The price of another staple is coming down.
Days after two of the country’s flour producers announced a drop in the price of flour products, JMH Enterprises Ltd has reduced the price of the Par Excellence rice by 10 per cent.
In a news release, JMH said, “Like flour, rice is also a staple food that had been previously affected by rising global freight and commodity prices. However, without adjusting our product sizes, we are offering lower prices for the same great quality Par Excellence rice that our customers love.”
The company continued, “We know that this development will be welcomed as it offers respite to our customers who have been grappling with inflation and stretched budgets.
This reduction in the price of rice will provide a measure of financial relief to households. It will help families in meeting their basic nutritional requirements without putting pressure on their pockets. JMH Enterprises Ltd remains committed to providing high quality rice that is affordable to all.”
Contacted for comment, owner of JMH Enterprises, Christopher James, said he is able to reduce the retail price of the rice he sells because of the reduction in shipping rates.
He added that the price of rice in Brazil and Uruguay—from where he imports the parboiled rice he sells on the local market—has returned to pre-COVID-19 levels.
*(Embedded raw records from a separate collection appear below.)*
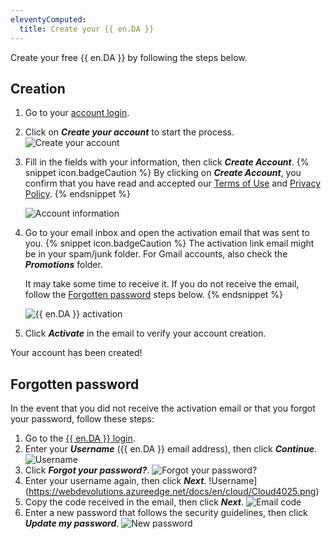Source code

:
 ```yaml
---
eleventyComputed:
  title: Create your {{ en.DA }}
---
```

Create your free {{ en.DA }} by following the steps below.

## Creation
1. Go to your [account login](https://portal.devolutions.com/).
1. Click on ***Create your account*** to start the process.
![Create your account](https://webdevolutions.azureedge.net/docs/en/cloud/Cloud4014.png)
1. Fill in the fields with your information, then click ***Create Account***.
   {% snippet icon.badgeCaution %}
   By clicking on ***Create Account***, you confirm that you have read and accepted our [Terms of Use](https://devolutions.net/legal/online-services-terms) and [Privacy Policy](https://devolutions.net/legal).
   {% endsnippet %}

   ![Account information](https://webdevolutions.azureedge.net/docs/en/cloud/Cloud4015.png)

4. Go to your email inbox and open the activation email that was sent to you.
   {% snippet icon.badgeCaution %}
   The activation link email might be in your spam/junk folder. For Gmail accounts, also check the ***Promotions*** folder.

   It may take some time to receive it. If you do not receive the email, follow the <a href="#forgotten-password">Forgotten password</a> steps below.
   {% endsnippet %}

   ![{{ en.DA }} activation](https://webdevolutions.azureedge.net/docs/en/cloud/Cloud4023.png)

5. Click ***Activate*** in the email to verify your account creation.

Your account has been created!

## Forgotten password <a name="forgotten-password"></a>

In the event that you did not receive the activation email or that you forgot your password, follow these steps:

1. Go to the [{{ en.DA }} login](https://portal.devolutions.com/).
1. Enter your ***Username*** ({{ en.DA }} email address), then click ***Continue***.
![Username](https://webdevolutions.azureedge.net/docs/en/cloud/Cloud4001.png)
1. Click ***Forgot your password?***.
![Forgot your password?](https://webdevolutions.azureedge.net/docs/en/cloud/Cloud4024.png)
1. Enter your username again, then click ***Next***.
!Username](https://webdevolutions.azureedge.net/docs/en/cloud/Cloud4025.png)
1. Copy the code received in the email, then click ***Next***.
![Email code](https://webdevolutions.azureedge.net/docs/en/cloud/Cloud4026.png)
1. Enter a new password that follows the security guidelines, then click ***Update my password***.
![New password](https://webdevolutions.azureedge.net/docs/en/cloud/Cloud4027.png)
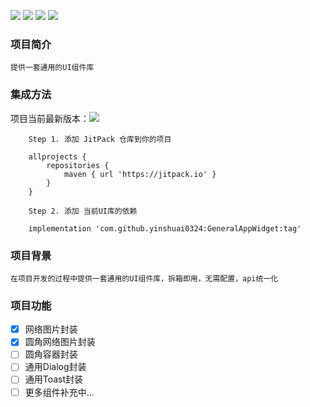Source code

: ![](https://img.shields.io/badge/platform-Android-yellow.svg) ![](https://img.shields.io/badge/license-MIT-red)  ![](https://img.shields.io/badge/language-kotlin-brightgreen) ![](https://img.shields.io/badge/API-21%2B-brightgreen.svg?style=flat) 

### 项目简介
    提供一套通用的UI组件库
    
### 集成方法
项目当前最新版本：[![](https://jitpack.io/v/yinshuai0324/GeneralAppWidget.svg)](https://jitpack.io/#yinshuai0324/GeneralAppWidget)
 
```
    Step 1. 添加 JitPack 仓库到你的项目
    
    allprojects {
    	repositories {
    		maven { url 'https://jitpack.io' }
    	}
    }

    Step 2. 添加 当前UI库的依赖

    implementation 'com.github.yinshuai0324:GeneralAppWidget:tag'
 ```

### 项目背景

    在项目开发的过程中提供一套通用的UI组件库，拆箱即用，无需配置，api统一化
    
### 项目功能

 - [x] 网络图片封装
 - [x] 圆角网络图片封装
 - [ ] 圆角容器封装
 - [ ] 通用Dialog封装
 - [ ] 通用Toast封装
 - [ ] 更多组件补充中...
James said he figures that JMH Enterprises supplies about 35 per cent of the parboiled rice consumed in T&T.
Last Monday, Nutrimix announced that its price reduction would range from 10 per cent to 13 per cent on its two kilogramme (kg) flour and 10 per cent to 12 per cent on its 10kg size, while there will be an imminent price reduction on it range of 45 kg products.
A day later, flour company Sheik Lisha Ltd confirmed that it would be reducing its products by 10 per cent next week while National Flour Mills chief executive officer Ian Mitchell said the state-owned company had been mulling over a price reduction that would ensure stability for customers.
On Wednesday, Minister of Trade and Industry Paula Gopee-Scoon urged and expected more companies to follow the lead of Nutrimix as her ministry had seen a consistent decline in the Food and Agriculture Organization (FAO) of the United Nations’ benchmark index of international food commodity prices.
On Friday, the FAO published its Food Price Index for June 2023, which indicated that global prices for cereals had declined by 23.87 per cent between June 2022 and June 2023.
The FAO Cereals Price Index comprises global prices for wheat, maize, sorghum and rice.
The FAO’s Food Price Index–which measures price movements in five commodity groups comprising meat, dairy, cereals vegetable oils and sugar–declined by 20.94 per cent between June 2022 and June 2023.
However the FAO warned that high food prices had worsened the food situation in vulnerable countries as it noted, “High food prices, economic downturns, conflict, droughts and the impending risk of El Niño weather patterns in several regions are aggravating food security concerns in many parts of the world.”